Protect Local Control

Ensuring Community Rights
To Pass Smokefree Ordinances
 

State Status

No Preemption

Action Alert

Attention Washington Residents! CONTACT YOUR WASHINGTON STATE LEGISLATORS

Publication Date: 2004-01-06
Now is your opportunity to tell your elected officials how you feel about smokefree air. In the next two weeks Washington State legislators have the opportunity to pass a strong comprehensive smokefree law to protect Washington workers and residents from the health risks associated with secondhand smoke.

This law should not only protect residents from secondhand smoke, but also allow local municipalities to pass their own strong smokefree workplace ordinances. 

We need your help to encourage legislators to support a strong, comprehensive smokefree law that also protects local control.


WHAT YOU CAN DO TO HELP…

  1. Call your legislators through the Legislative Hotline at 1-800-562-6000 and ask them to support a 100% smokefree workplace law to protect all workers and residents from secondhand smoke!
  2. Write letters to the editors to demonstrate your support. Lawmakers read letters to the editor, and your letter can make a difference. Send your letters to the following newspapers:

    Seattle Times: Letters to the Editor, PO Box 70, Seattle, WA 98111
    or via email at opinion@seattletimes.com

    Seattle Post Intelligencer: P-I Letters to the Editor, Box 1909, Seattle, WA 98111
    or via email at editpage@seattlepi.com
  3. For more information, contact Washington BREATHE at (206) 674-4185 www.wabreathe.org or ANR at (510) 841-3032 www.no-smoke.org. Thank you!

Why do we need a smokefree workplace law in Washington?

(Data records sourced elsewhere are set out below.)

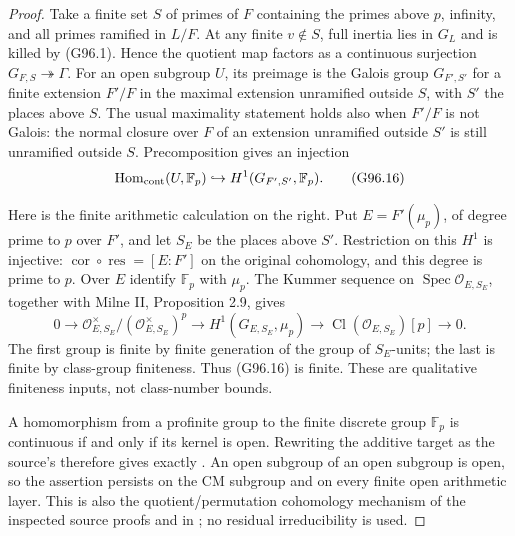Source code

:\begin{proof}
Take a finite set \(S\) of primes of \(F\) containing the primes
above \(p\), infinity, and all primes ramified in \(L/F\).
At any finite \(v\notin S\), full inertia lies in \(G_L\) and is
killed by (G96.1).  Hence the quotient map factors as a continuous
surjection \(G_{F,S}\twoheadrightarrow\Gamma\).
For an open subgroup \(U\), its preimage is the Galois group
\(G_{F',S'}\) for a finite extension \(F'/F\) in the maximal
extension unramified outside \(S\), with \(S'\) the places above
\(S\).  The usual maximality statement holds also when \(F'/F\)
is not Galois: the normal closure over \(F\) of an extension
unramified outside \(S'\) is still unramified outside \(S\).
Precomposition gives an injection
\[
 \operatorname{Hom}_{\rm cont}(U,\mathbb F_p)
       \hookrightarrow H^1(G_{F',S'},\mathbb F_p).
 \tag{G96.16}
\]

Here is the finite arithmetic calculation on the right.  Put
\(E=F'(\mu_p)\), of degree prime to \(p\) over \(F'\), and
let \(S_E\) be the places above \(S'\).  Restriction on this
\(H^1\) is injective: \(\operatorname{cor}\circ\operatorname{res}
=[E:F']\) on the original cohomology, and this degree is
prime to \(p\).  Over \(E\) identify
\(\mathbb F_p\) with \(\mu_p\).  The Kummer sequence on
\(\operatorname{Spec}\mathcal O_{E,S_E}\), together with
Milne II, Proposition 2.9, gives
\[
 0\longrightarrow \mathcal O_{E,S_E}^{\times}/
                       (\mathcal O_{E,S_E}^{\times})^p
 \longrightarrow H^1(G_{E,S_E},\mu_p)
 \longrightarrow \operatorname{Cl}(\mathcal O_{E,S_E})[p]
 \longrightarrow0.
 \tag{G96.17}
\]
The first group is finite by finite generation of the group
of \(S_E\)-units; the last is finite by class-group finiteness.
Thus (G96.16) is finite.  These are qualitative finiteness
inputs, not class-number bounds.

A homomorphism from a profinite group to the finite discrete
group \(\mathbb F_p\) is continuous if and only if its kernel
is open.  Rewriting the additive target as the source's
 therefore gives exactly
.  An open subgroup of an open subgroup is open,
so the assertion persists on the CM subgroup and on every finite
open arithmetic layer.  This is also the quotient/permutation
cohomology mechanism of the inspected source proofs
 and 
in ; no residual irreducibility is used.
\end{proof}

  • Everyone deserves the right to breathe safe clean air. For every eight smokers the tobacco industry kills, it takes one nonsmoker with them. Secondhand smoke is the third leading cause of preventable death in this country, killing 53,000 nonsmokers in the U.S. each year.
  • Local municipalities should have the right to pass strong smokefree ordinances. This law would protect local control, and ensure that communities could pass stronger smokefree policies.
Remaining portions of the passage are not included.